## [What is being asked]
Repeat the whole listing. Keep it exact.

↓↓↓

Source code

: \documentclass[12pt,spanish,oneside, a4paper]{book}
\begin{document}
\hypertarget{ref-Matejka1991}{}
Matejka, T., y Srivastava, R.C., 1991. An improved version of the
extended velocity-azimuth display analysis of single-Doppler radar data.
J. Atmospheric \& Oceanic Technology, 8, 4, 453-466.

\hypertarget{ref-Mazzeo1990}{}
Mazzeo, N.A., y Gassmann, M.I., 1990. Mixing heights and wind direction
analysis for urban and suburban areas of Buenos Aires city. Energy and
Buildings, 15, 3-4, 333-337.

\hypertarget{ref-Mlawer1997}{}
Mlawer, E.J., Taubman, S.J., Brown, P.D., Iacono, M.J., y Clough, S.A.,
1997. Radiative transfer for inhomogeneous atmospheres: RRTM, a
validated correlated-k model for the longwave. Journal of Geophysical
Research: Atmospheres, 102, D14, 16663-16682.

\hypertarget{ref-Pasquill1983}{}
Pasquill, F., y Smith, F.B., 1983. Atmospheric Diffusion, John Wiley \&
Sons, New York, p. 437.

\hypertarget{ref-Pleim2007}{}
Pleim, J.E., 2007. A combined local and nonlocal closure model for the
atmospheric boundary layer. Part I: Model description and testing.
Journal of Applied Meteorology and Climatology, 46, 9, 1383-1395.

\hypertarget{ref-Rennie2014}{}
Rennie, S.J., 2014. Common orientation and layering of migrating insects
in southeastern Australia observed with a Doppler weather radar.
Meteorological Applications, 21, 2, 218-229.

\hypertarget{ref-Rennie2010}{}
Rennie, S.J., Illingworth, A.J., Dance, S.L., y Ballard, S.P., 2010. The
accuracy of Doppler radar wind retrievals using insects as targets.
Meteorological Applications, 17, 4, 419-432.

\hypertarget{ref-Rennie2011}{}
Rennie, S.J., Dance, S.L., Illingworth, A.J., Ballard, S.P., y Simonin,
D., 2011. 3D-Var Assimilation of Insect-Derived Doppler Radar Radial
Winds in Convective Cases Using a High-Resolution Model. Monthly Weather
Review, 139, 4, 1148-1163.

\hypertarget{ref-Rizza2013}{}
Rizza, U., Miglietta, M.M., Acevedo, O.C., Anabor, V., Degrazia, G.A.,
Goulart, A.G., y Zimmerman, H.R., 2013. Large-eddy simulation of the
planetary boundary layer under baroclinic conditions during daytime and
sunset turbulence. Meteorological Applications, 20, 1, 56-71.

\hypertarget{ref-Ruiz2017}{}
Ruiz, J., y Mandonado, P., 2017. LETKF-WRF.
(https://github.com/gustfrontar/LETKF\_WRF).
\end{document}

↑↑↑

## [Response below]
Source code

: \documentclass[12pt,spanish,oneside, a4paper]{book}
\begin{document}
\hypertarget{ref-Matejka1991}{}
Matejka, T., y Srivastava, R.C., 1991. An improved version of the
extended velocity-azimuth display analysis of single-Doppler radar data.
J. Atmospheric \& Oceanic Technology, 8, 4, 453-466.

\hypertarget{ref-Mazzeo1990}{}
Mazzeo, N.A., y Gassmann, M.I., 1990. Mixing heights and wind direction
analysis for urban and suburban areas of Buenos Aires city. Energy and
Buildings, 15, 3-4, 333-337.

\hypertarget{ref-Mlawer1997}{}
Mlawer, E.J., Taubman, S.J., Brown, P.D., Iacono, M.J., y Clough, S.A.,
1997. Radiative transfer for inhomogeneous atmospheres: RRTM, a
validated correlated-k model for the longwave. Journal of Geophysical
Research: Atmospheres, 102, D14, 16663-16682.

\hypertarget{ref-Pasquill1983}{}
Pasquill, F., y Smith, F.B., 1983. Atmospheric Diffusion, John Wiley \&
Sons, New York, p. 437.

\hypertarget{ref-Pleim2007}{}
Pleim, J.E., 2007. A combined local and nonlocal closure model for the
atmospheric boundary layer. Part I: Model description and testing.
Journal of Applied Meteorology and Climatology, 46, 9, 1383-1395.

\hypertarget{ref-Rennie2014}{}
Rennie, S.J., 2014. Common orientation and layering of migrating insects
in southeastern Australia observed with a Doppler weather radar.
Meteorological Applications, 21, 2, 218-229.

\hypertarget{ref-Rennie2010}{}
Rennie, S.J., Illingworth, A.J., Dance, S.L., y Ballard, S.P., 2010. The
accuracy of Doppler radar wind retrievals using insects as targets.
Meteorological Applications, 17, 4, 419-432.

\hypertarget{ref-Rennie2011}{}
Rennie, S.J., Dance, S.L., Illingworth, A.J., Ballard, S.P., y Simonin,
D., 2011. 3D-Var Assimilation of Insect-Derived Doppler Radar Radial
Winds in Convective Cases Using a High-Resolution Model. Monthly Weather
Review, 139, 4, 1148-1163.

\hypertarget{ref-Rizza2013}{}
Rizza, U., Miglietta, M.M., Acevedo, O.C., Anabor, V., Degrazia, G.A.,
Goulart, A.G., y Zimmerman, H.R., 2013. Large-eddy simulation of the
planetary boundary layer under baroclinic conditions during daytime and
sunset turbulence. Meteorological Applications, 20, 1, 56-71.

\hypertarget{ref-Ruiz2017}{}
Ruiz, J., y Mandonado, P., 2017. LETKF-WRF.
(https://github.com/gustfrontar/LETKF\_WRF).
\end{document}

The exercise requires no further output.